Northwest Arkansas is home to Razorback sports, the nationally recognized Crystal Bridges Museum of American Art, and some spectacular cycling trails. It’s even made the top five in U.S. News and World Report’s “Best Places to Live in the U.S.” list for the last four years.
To complement the region’s low cost of living and various cultural amenities are its three Fortune 500 companies: Walmart, Tyson Foods and J.B. Hunt.
The area’s impressive business community is constantly expanding and this growth comes, in part, from the introduction of innovative startups.

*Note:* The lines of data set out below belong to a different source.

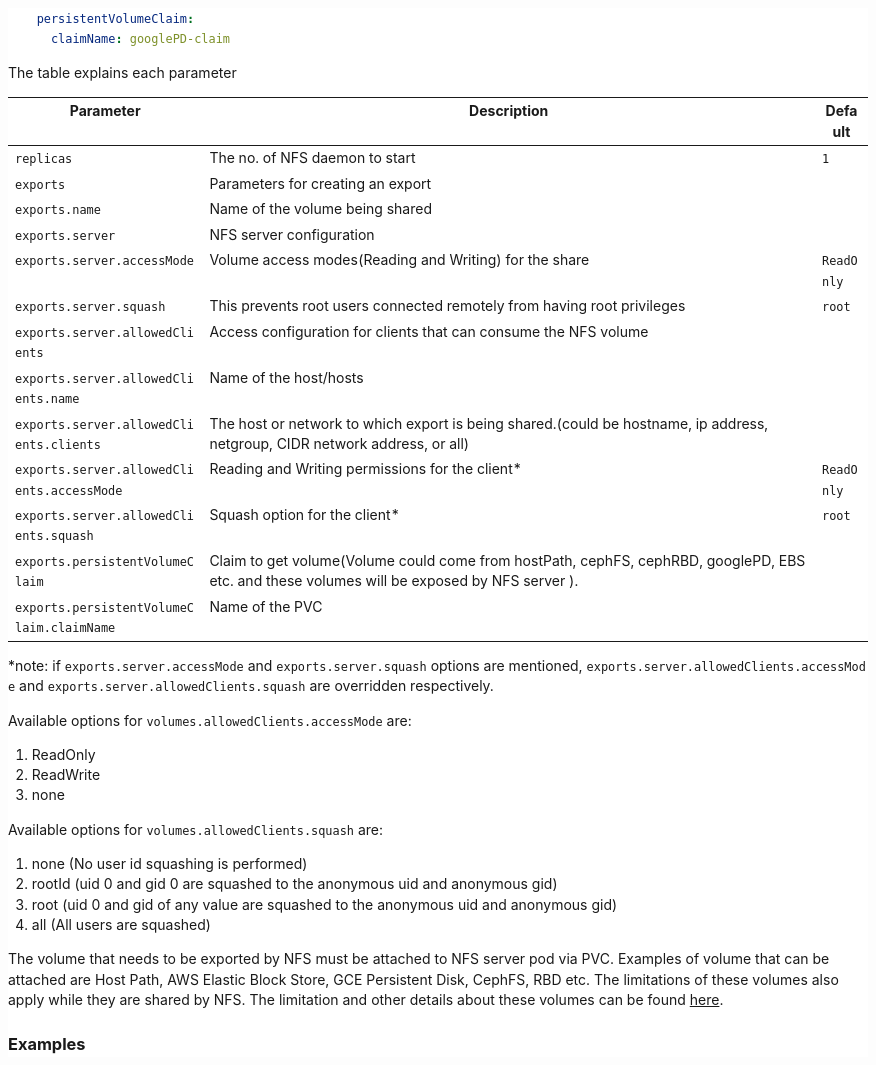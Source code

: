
 ```yaml
    persistentVolumeClaim:
      claimName: googlePD-claim
```
The table explains each parameter

| Parameter                                  | Description                                                                                                                                 | Default    |
| ------------------------------------------ | ------------------------------------------------------------------------------------------------------------------------------------------- | ---------- |
| `replicas`                                 | The no. of NFS daemon to start                                                                                                              | `1`        |
| `exports`                                  | Parameters for creating an export                                                                                                           | <none>     |
| `exports.name`                             | Name of the volume being shared                                                                                                             | <none>     |
| `exports.server`                           | NFS server configuration                                                                                                                    | <none>     |
| `exports.server.accessMode`                | Volume access modes(Reading and Writing) for the share                                                                                      | `ReadOnly` |
| `exports.server.squash`                    | This prevents root users connected remotely from having root privileges                                                                     | `root`     |
| `exports.server.allowedClients`            | Access configuration for clients that can consume the NFS volume                                                                            | <none>     |
| `exports.server.allowedClients.name`       | Name of the host/hosts                                                                                                                      | <none>     |
| `exports.server.allowedClients.clients`    | The host or network to which export is being shared.(could be hostname, ip address, netgroup, CIDR network address, or all)                 | <none>     |
| `exports.server.allowedClients.accessMode` | Reading and Writing permissions for the client*                                                                                             | `ReadOnly` |
| `exports.server.allowedClients.squash`     | Squash option for the client*                                                                                                               | `root`     |
| `exports.persistentVolumeClaim`            | Claim to get volume(Volume could come from hostPath, cephFS, cephRBD, googlePD, EBS etc. and these volumes will be exposed by NFS server ). | <none>     |
| `exports.persistentVolumeClaim.claimName`  | Name of the PVC                                                                                                                             | <none>     |

*note: if `exports.server.accessMode` and `exports.server.squash` options are mentioned, `exports.server.allowedClients.accessMode` and `exports.server.allowedClients.squash` are overridden respectively.

Available options for `volumes.allowedClients.accessMode` are:
1. ReadOnly
2. ReadWrite
3. none

Available options for `volumes.allowedClients.squash` are:
1. none     (No user id squashing is performed)
2. rootId   (uid 0 and gid 0 are squashed to the anonymous uid and anonymous gid)
3. root     (uid 0 and gid of any value are squashed to the anonymous uid and anonymous gid)
4. all      (All users are squashed)

The volume that needs to be exported by NFS must be attached to NFS server pod via PVC. Examples of volume that can be attached are Host Path, AWS Elastic Block Store, GCE Persistent Disk, CephFS, RBD etc. The limitations of these volumes also apply while they are shared by NFS. The limitation and other details about these volumes can be found [here](https://kubernetes.io/docs/concepts/storage/persistent-volumes/).

### Examples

One nonprofit organization in particular, the Center for Advancing Innovation, does exactly this by conducting its Startup Challenges – one of which is coming to Northwest Arkansas.
The SCALE (Supply Chain and Logistic Enterprises) Challenge is the product of a partnership between the CAI and the Walton Family Foundation with the ultimate goal of launching multiple new companies in Northwest Arkansas through an exciting contest.

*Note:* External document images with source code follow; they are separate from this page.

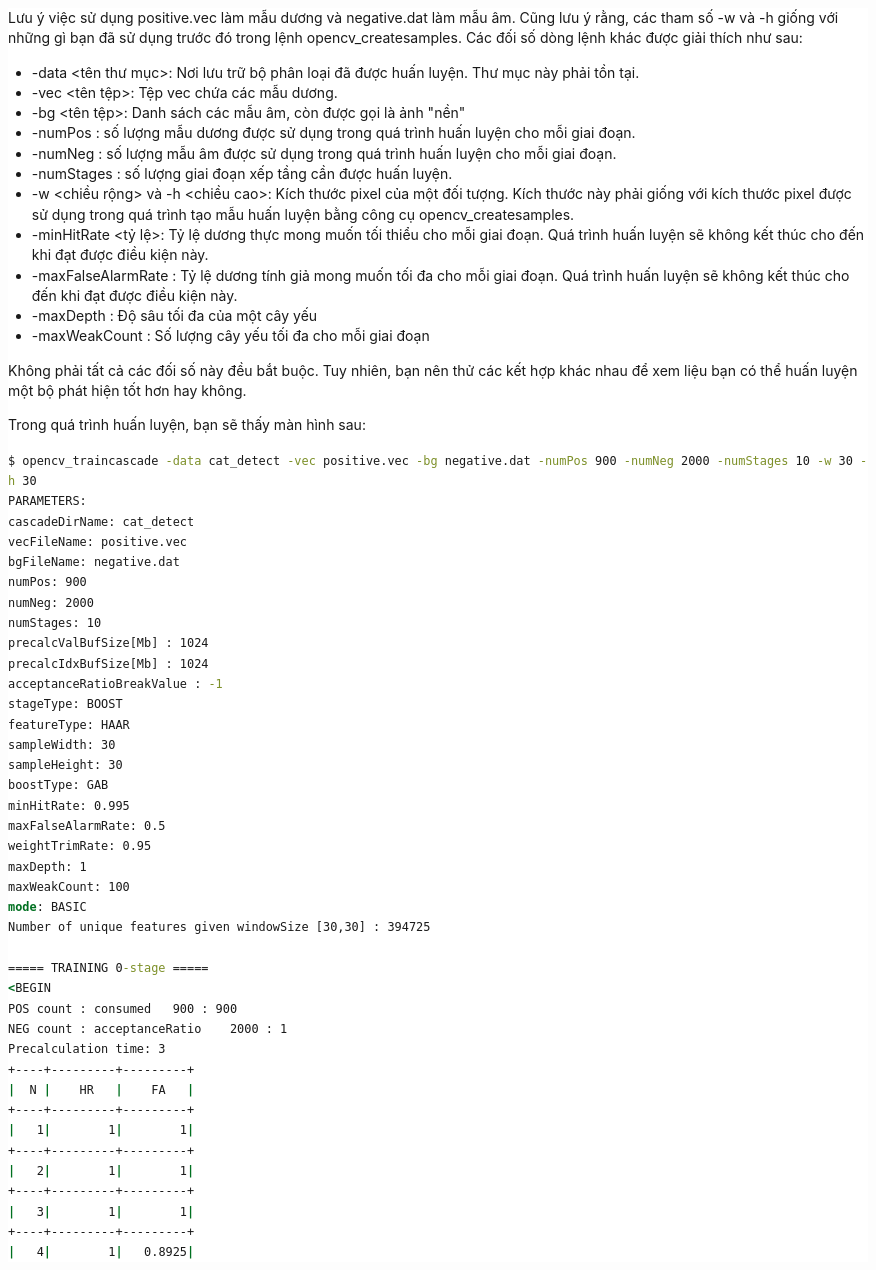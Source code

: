 Lưu ý việc sử dụng positive.vec làm mẫu dương và negative.dat làm mẫu âm. Cũng lưu ý rằng, các tham số -w và -h giống với những gì bạn đã sử dụng trước đó trong lệnh opencv_createsamples. Các đối số dòng lệnh khác được giải thích như sau:

- -data <tên thư mục>: Nơi lưu trữ bộ phân loại đã được huấn luyện. Thư mục này phải tồn tại.
- -vec <tên tệp>: Tệp vec chứa các mẫu dương.
- -bg <tên tệp>: Danh sách các mẫu âm, còn được gọi là ảnh "nền"
- -numPos <N>: số lượng mẫu dương được sử dụng trong quá trình huấn luyện cho mỗi giai đoạn.
- -numNeg <N>: số lượng mẫu âm được sử dụng trong quá trình huấn luyện cho mỗi giai đoạn.
- -numStages <N>: số lượng giai đoạn xếp tầng cần được huấn luyện.
- -w <chiều rộng> và -h <chiều cao>: Kích thước pixel của một đối tượng. Kích thước này phải giống với kích thước pixel được sử dụng trong quá trình tạo mẫu huấn luyện bằng công cụ opencv_createsamples.
- -minHitRate <tỷ lệ>: Tỷ lệ dương thực mong muốn tối thiểu cho mỗi giai đoạn. Quá trình huấn luyện sẽ không kết thúc cho đến khi đạt được điều kiện này.
- -maxFalseAlarmRate <rate>: Tỷ lệ dương tính giả mong muốn tối đa cho mỗi giai đoạn. Quá trình huấn luyện sẽ không kết thúc cho đến khi đạt được điều kiện này.
- -maxDepth <N>: Độ sâu tối đa của một cây yếu
- -maxWeakCount <N>: Số lượng cây yếu tối đa cho mỗi giai đoạn

Không phải tất cả các đối số này đều bắt buộc. Tuy nhiên, bạn nên thử các kết hợp khác nhau để xem liệu bạn có thể huấn luyện một bộ phát hiện tốt hơn hay không.

Trong quá trình huấn luyện, bạn sẽ thấy màn hình sau:

```bat
$ opencv_traincascade -data cat_detect -vec positive.vec -bg negative.dat -numPos 900 -numNeg 2000 -numStages 10 -w 30 -h 30
PARAMETERS:
cascadeDirName: cat_detect
vecFileName: positive.vec
bgFileName: negative.dat
numPos: 900
numNeg: 2000
numStages: 10
precalcValBufSize[Mb] : 1024
precalcIdxBufSize[Mb] : 1024
acceptanceRatioBreakValue : -1
stageType: BOOST
featureType: HAAR
sampleWidth: 30
sampleHeight: 30
boostType: GAB
minHitRate: 0.995
maxFalseAlarmRate: 0.5
weightTrimRate: 0.95
maxDepth: 1
maxWeakCount: 100
mode: BASIC
Number of unique features given windowSize [30,30] : 394725

===== TRAINING 0-stage =====
<BEGIN
POS count : consumed   900 : 900
NEG count : acceptanceRatio    2000 : 1
Precalculation time: 3
+----+---------+---------+
|  N |    HR   |    FA   |
+----+---------+---------+
|   1|        1|        1|
+----+---------+---------+
|   2|        1|        1|
+----+---------+---------+
|   3|        1|        1|
+----+---------+---------+
|   4|        1|   0.8925|
```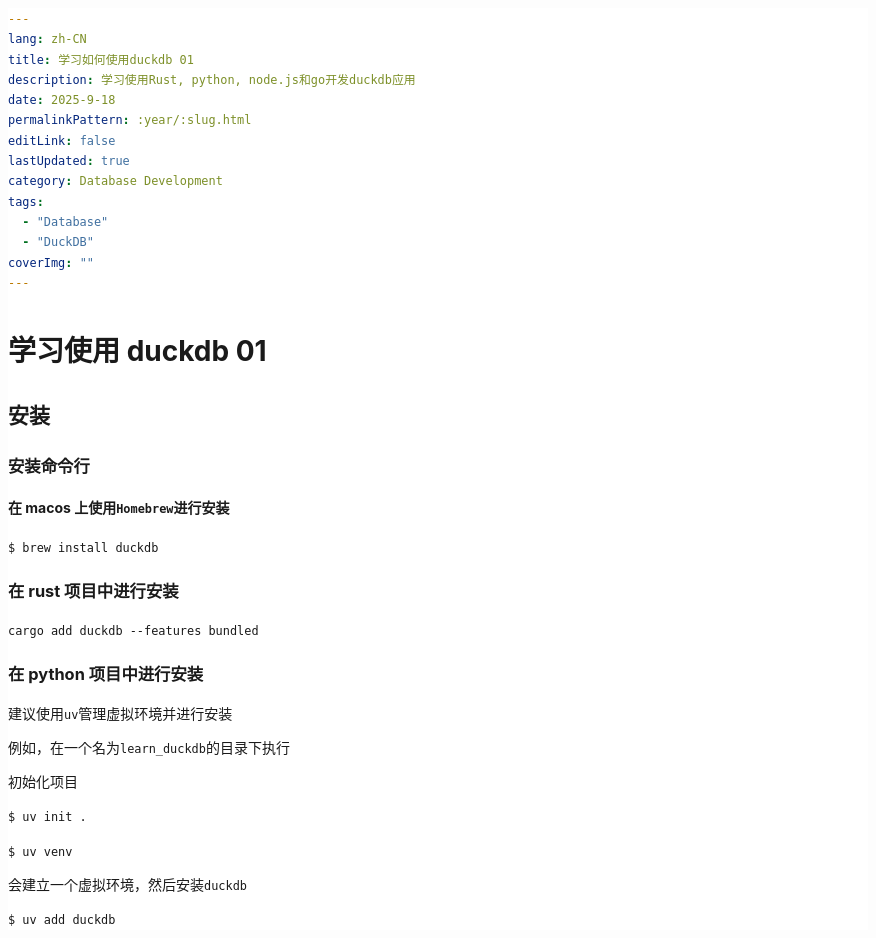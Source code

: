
 ```yaml
---
lang: zh-CN
title: 学习如何使用duckdb 01
description: 学习使用Rust, python, node.js和go开发duckdb应用
date: 2025-9-18
permalinkPattern: :year/:slug.html
editLink: false
lastUpdated: true
category: Database Development
tags:
  - "Database"
  - "DuckDB"
coverImg: ""
---
```


# 学习使用 duckdb 01

## 安装

### 安装命令行

#### 在 macos 上使用`Homebrew`进行安装

```shell
$ brew install duckdb
```

### 在 rust 项目中进行安装

```shell
cargo add duckdb --features bundled
```

### 在 python 项目中进行安装

建议使用`uv`管理虚拟环境并进行安装

例如，在一个名为`learn_duckdb`的目录下执行

初始化项目
```shell
$ uv init .
```

```shell
$ uv venv
```
会建立一个虚拟环境，然后安装`duckdb`

```shell
$ uv add duckdb
```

The challenge is completely virtual and the application to participate is open globally to any person with a hard-working and determined entrepreneurial spirit. After applying and being accepted, these applicants spend the next eight months on one of many teams that will each work to advance their choice of an invention, some of which are ideas submitted by applicants and others which are pre-selected by industry experts.
“We have already picked 20 inventions,” says CEO Rosemarie Truman. “25 percent of the inventions came from NASA; they are working inventions.”

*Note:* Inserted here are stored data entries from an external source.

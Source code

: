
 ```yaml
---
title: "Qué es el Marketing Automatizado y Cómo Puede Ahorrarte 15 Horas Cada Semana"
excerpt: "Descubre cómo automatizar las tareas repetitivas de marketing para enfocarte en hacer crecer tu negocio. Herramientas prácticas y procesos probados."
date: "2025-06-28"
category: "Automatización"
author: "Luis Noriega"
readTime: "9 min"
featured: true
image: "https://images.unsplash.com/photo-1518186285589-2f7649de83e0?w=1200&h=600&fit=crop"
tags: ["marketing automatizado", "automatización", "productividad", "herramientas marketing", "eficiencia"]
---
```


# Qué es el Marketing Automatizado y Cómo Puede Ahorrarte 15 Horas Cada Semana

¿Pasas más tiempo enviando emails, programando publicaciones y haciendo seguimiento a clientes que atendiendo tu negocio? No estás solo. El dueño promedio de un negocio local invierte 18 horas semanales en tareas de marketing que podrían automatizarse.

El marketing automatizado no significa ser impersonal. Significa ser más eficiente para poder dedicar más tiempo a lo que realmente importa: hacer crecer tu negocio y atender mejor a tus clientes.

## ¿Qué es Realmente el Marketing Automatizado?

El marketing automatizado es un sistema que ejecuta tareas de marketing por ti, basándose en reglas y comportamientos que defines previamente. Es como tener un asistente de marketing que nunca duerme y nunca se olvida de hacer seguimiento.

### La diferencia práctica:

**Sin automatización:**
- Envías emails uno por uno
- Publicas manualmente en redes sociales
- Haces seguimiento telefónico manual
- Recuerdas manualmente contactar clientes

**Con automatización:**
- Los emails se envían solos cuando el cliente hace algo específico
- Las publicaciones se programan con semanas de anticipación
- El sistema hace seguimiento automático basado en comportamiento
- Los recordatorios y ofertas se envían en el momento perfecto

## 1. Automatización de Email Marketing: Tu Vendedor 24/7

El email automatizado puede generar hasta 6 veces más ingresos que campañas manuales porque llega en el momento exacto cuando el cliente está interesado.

Other inventions included in the pre-selected category are an electric car and a drone
The teams will go through a rigorous process unique to challenge participants that CAI has coined the Concurrent Accelerator Training. After the teams, made up of about 10 members, have been formed, they will begin working to promote and advance their invention through creating business plans and delivering pitches. Throughout this process, they will be simultaneously working with mentors and experts who act as guides and teachers throughout the challenge all the way until April 2020, when the 20 winning teams will be announced and invited to Bentonville, Arkansas to be recognized at a ceremony and begin applying for licensing for their start-up.
“We are giving them the inventions, we’re giving them the education,” Truman says. “We are interested in people willing to do the hard work.”
This is CAI’s eighth challenge to ever be orchestrated. Truman says it’s the very first of its kind in Arkansas. However, it’s also unique in another way – it will incorporate the vision of one of the Walton Family Foundation leaders, Alice Walton, to have an artist on every high-tech team. Truman also mentioned the importance of remembering how Steve Jobs was inspired by calligraphy and how art form has played a big role in influencing the state of Apple as it is now.
“Alice Walton’s vision to have an artist on every team in our challenge is brilliant, and no organization that we know of, because we looked high and low everywhere in the world to see if we could find [one], systematically puts artists on every startup team. We don’t know of any,” says Truman.
The challenge’s success in participation thus far is also unlike anything CAI has experienced before.
“We have had a 200 percent enrollment rate than any other challenge we’ve ever conducted, ever,” says Truman. So far, five countries are represented.
Truman calls Arkansas “ground-zero” for supply chain.
“We plan on bringing a lot of investors to Northwest Arkansas so they can actually fund a company with a term-sheet that makes sense,” Truman says. “It’s not going to be a startup, it’s going to be a speed up because of the ecosystem [Arkansas] has cultivated and galvanized, [it will] be able to nurture these companies; it’s the perfect spot in the entire world”
The contest also appeals to the diversity of Northwest Arkansas. According to the NWA Council website, the region will be around 18 percent Hispanic/Latino by 2020.
“The average for the United States for the number of cofounded companies by women is 10 percent, cofounded by minorities is even less. [CAI’s] cofounded rate is 60 percent cofounded by women and 80% cofounded by minorities,” says Truman.
This is far from the only thing that stands out about CAI, whose full list of awards can be found here.
“This is going to be a world-class type of challenge that I think is going to really be the most prominent one we’ve had so far,” Truman says.